Are there licensing requirements for using Compliance Manager?
Yes. Organizations with Office 365 and Microsoft 365 licenses, and US Government Community (GCC) Moderate, GCC High, and Department of Defense (DoD) customers, have access to Compliance Manager. However, the assessments available to your organization and how you manage assessment templates depends on your licensing agreement. Visit the Microsoft 365 licensing guidance for security and compliance for details.
What's changing with template licensing in December 2022?

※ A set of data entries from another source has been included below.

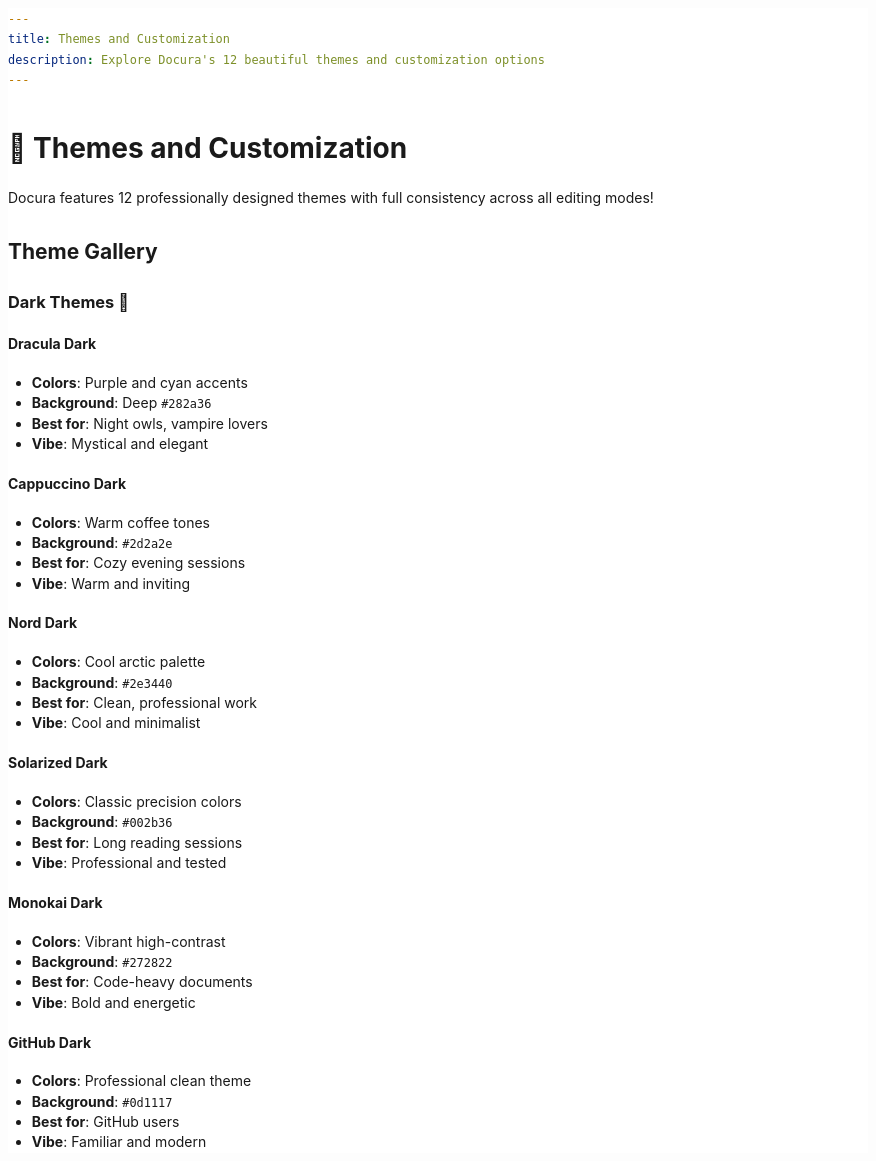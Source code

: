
 ```yaml
---
title: Themes and Customization
description: Explore Docura's 12 beautiful themes and customization options
---
```


# 🎨 Themes and Customization

Docura features 12 professionally designed themes with full consistency across all editing modes!

## Theme Gallery

### Dark Themes 🌙

#### Dracula Dark
- **Colors**: Purple and cyan accents
- **Background**: Deep `#282a36`
- **Best for**: Night owls, vampire lovers
- **Vibe**: Mystical and elegant

#### Cappuccino Dark
- **Colors**: Warm coffee tones
- **Background**: `#2d2a2e`
- **Best for**: Cozy evening sessions
- **Vibe**: Warm and inviting

#### Nord Dark
- **Colors**: Cool arctic palette
- **Background**: `#2e3440`
- **Best for**: Clean, professional work
- **Vibe**: Cool and minimalist

#### Solarized Dark
- **Colors**: Classic precision colors
- **Background**: `#002b36`
- **Best for**: Long reading sessions
- **Vibe**: Professional and tested

#### Monokai Dark
- **Colors**: Vibrant high-contrast
- **Background**: `#272822`
- **Best for**: Code-heavy documents
- **Vibe**: Bold and energetic

#### GitHub Dark
- **Colors**: Professional clean theme
- **Background**: `#0d1117`
- **Best for**: GitHub users
- **Vibe**: Familiar and modern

For organizations that currently have four included templates as part of their licensing agreement (E5/A5/G5), there will be greater flexibility in which templates you can use for free as part of your agreement. These organizations will be able to choose up to three premium templates for free instead of having a pre-determined set of included templates. The Microsoft Data Protection Baseline will continue to be included.

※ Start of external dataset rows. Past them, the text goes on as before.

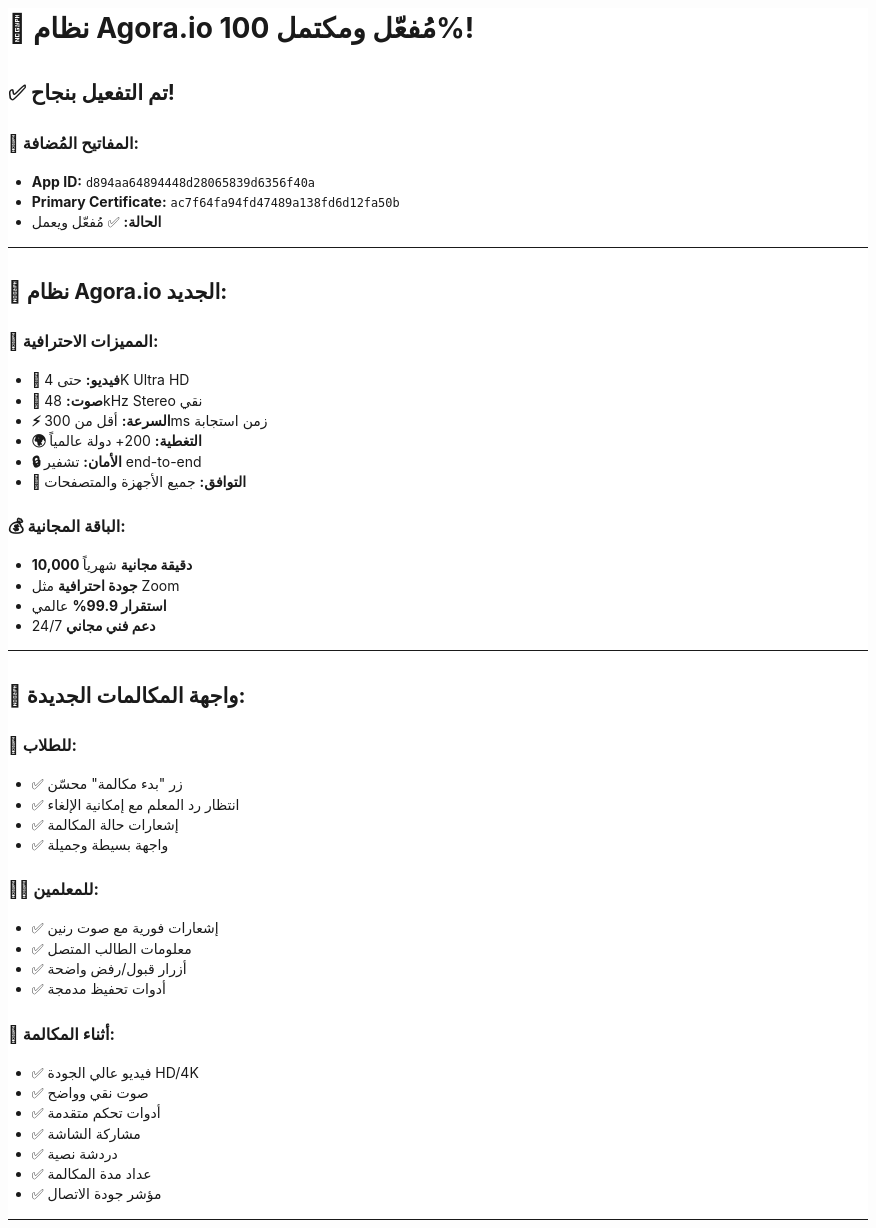 # 🚀 **نظام Agora.io مُفعّل ومكتمل 100%!**

## ✅ **تم التفعيل بنجاح!**

### **🔑 المفاتيح المُضافة:**
- **App ID:** `d894aa64894448d28065839d6356f40a`
- **Primary Certificate:** `ac7f64fa94fd47489a138fd6d12fa50b`
- **الحالة:** ✅ مُفعّل ويعمل

---

## 🎯 **نظام Agora.io الجديد:**

### **🌟 المميزات الاحترافية:**
- **🎥 فيديو:** حتى 4K Ultra HD
- **🎵 صوت:** 48kHz Stereo نقي
- **⚡ السرعة:** أقل من 300ms زمن استجابة
- **🌍 التغطية:** 200+ دولة عالمياً
- **🔒 الأمان:** تشفير end-to-end
- **📱 التوافق:** جميع الأجهزة والمتصفحات

### **💰 الباقة المجانية:**
- **10,000 دقيقة مجانية** شهرياً
- **جودة احترافية** مثل Zoom
- **استقرار 99.9%** عالمي
- **دعم فني مجاني** 24/7

---

## 🎨 **واجهة المكالمات الجديدة:**

### **📱 للطلاب:**
- ✅ زر "بدء مكالمة" محسّن
- ✅ انتظار رد المعلم مع إمكانية الإلغاء
- ✅ إشعارات حالة المكالمة
- ✅ واجهة بسيطة وجميلة

### **👨‍🏫 للمعلمين:**
- ✅ إشعارات فورية مع صوت رنين
- ✅ معلومات الطالب المتصل
- ✅ أزرار قبول/رفض واضحة
- ✅ أدوات تحفيظ مدمجة

### **🎯 أثناء المكالمة:**
- ✅ فيديو عالي الجودة HD/4K
- ✅ صوت نقي وواضح
- ✅ أدوات تحكم متقدمة
- ✅ مشاركة الشاشة
- ✅ دردشة نصية
- ✅ عداد مدة المكالمة
- ✅ مؤشر جودة الاتصال

---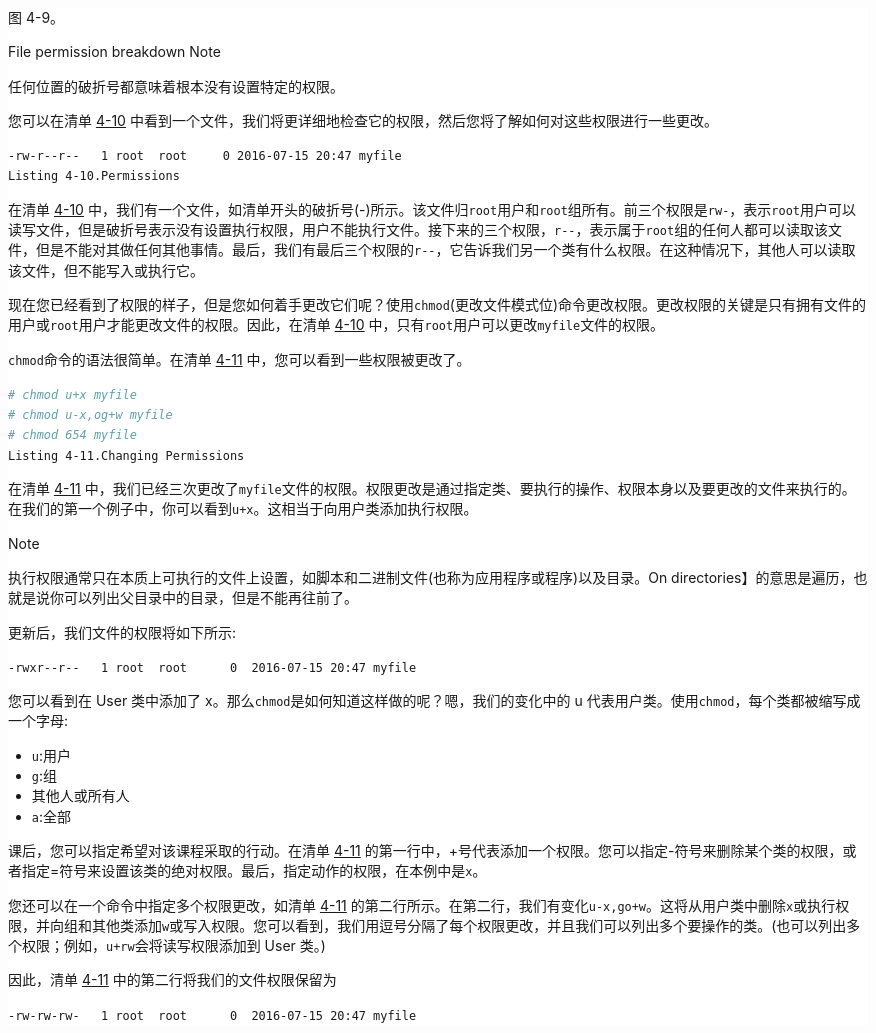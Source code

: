 图 4-9。

File permission breakdown Note

任何位置的破折号都意味着根本没有设置特定的权限。

您可以在清单 [4-10](#Par233) 中看到一个文件，我们将更详细地检查它的权限，然后您将了解如何对这些权限进行一些更改。

```sh
-rw-r--r--   1 root  root     0 2016-07-15 20:47 myfile
Listing 4-10.Permissions

```

在清单 [4-10](#Par233) 中，我们有一个文件，如清单开头的破折号(-)所示。该文件归`root`用户和`root`组所有。前三个权限是`rw-`，表示`root`用户可以读写文件，但是破折号表示没有设置执行权限，用户不能执行文件。接下来的三个权限，`r--`，表示属于`root`组的任何人都可以读取该文件，但是不能对其做任何其他事情。最后，我们有最后三个权限的`r--`，它告诉我们另一个类有什么权限。在这种情况下，其他人可以读取该文件，但不能写入或执行它。

现在您已经看到了权限的样子，但是您如何着手更改它们呢？使用`chmod`(更改文件模式位)命令更改权限。更改权限的关键是只有拥有文件的用户或`root`用户才能更改文件的权限。因此，在清单 [4-10](#Par233) 中，只有`root`用户可以更改`myfile`文件的权限。

`chmod`命令的语法很简单。在清单 [4-11](#Par237) 中，您可以看到一些权限被更改了。

```sh
# chmod u+x myfile
# chmod u-x,og+w myfile
# chmod 654 myfile
Listing 4-11.Changing Permissions

```

在清单 [4-11](#Par237) 中，我们已经三次更改了`myfile`文件的权限。权限更改是通过指定类、要执行的操作、权限本身以及要更改的文件来执行的。在我们的第一个例子中，你可以看到`u+x`。这相当于向用户类添加执行权限。

Note

执行权限通常只在本质上可执行的文件上设置，如脚本和二进制文件(也称为应用程序或程序)以及目录。On directories】的意思是遍历，也就是说你可以列出父目录中的目录，但是不能再往前了。

更新后，我们文件的权限将如下所示:

```sh
-rwxr--r--   1 root  root      0  2016-07-15 20:47 myfile

```

您可以看到在 User 类中添加了 x。那么`chmod`是如何知道这样做的呢？嗯，我们的变化中的 u 代表用户类。使用`chmod`，每个类都被缩写成一个字母:

*   `u`:用户
*   `g`:组
*   其他人或所有人
*   `a`:全部

课后，您可以指定希望对该课程采取的行动。在清单 [4-11](#Par237) 的第一行中，+号代表添加一个权限。您可以指定-符号来删除某个类的权限，或者指定=符号来设置该类的绝对权限。最后，指定动作的权限，在本例中是`x`。

您还可以在一个命令中指定多个权限更改，如清单 [4-11](#Par237) 的第二行所示。在第二行，我们有变化`u-x,go+w`。这将从用户类中删除`x`或执行权限，并向组和其他类添加`w`或写入权限。您可以看到，我们用逗号分隔了每个权限更改，并且我们可以列出多个要操作的类。(也可以列出多个权限；例如，`u+rw`会将读写权限添加到 User 类。)

因此，清单 [4-11](#Par237) 中的第二行将我们的文件权限保留为

```sh
-rw-rw-rw-   1 root  root      0  2016-07-15 20:47 myfile

```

For current customers who are using any of the included templates (NIST 800-53, ISO 27001, GDPR), continued use of those templates will count against the allotted three free premium templates. Customers who have already purchased one or more premium templates will be able to use an additional three premium templates for free.
Also changing in December 2022: Templates that belong to the same regulation family will now count as one template. For example, the templates for CMMC Levels 1 through 5, which currently must be purchased individually, will be considered a single template so that you don't need to purchase multiple versions. When you purchase a template license for a regulation, that license will apply for all levels and versions of that regulation.
These changes will roll out to customers between mid-December and end of December 2022. Check the Microsoft 365 licensing guidance for security and compliance in December for updated guidance.
If I have a high score, does it mean I’m fully compliant?
No. Your compliance score measures your progress in completing recommended actions that help reduce risks around data protection and regulatory standards. It does not express an absolute measure of organizational compliance with regard to a particular standard or regulation. Compliance Manager, and your compliance score, should not be interpreted as a guarantee in any way.
Can I use Compliance Manager for non-Microsoft products?
Yes. Get details about Microsoft and universal templates for building assessments. You can also add custom assessments in Compliance Manager to help you manage all the controls across your digital assets.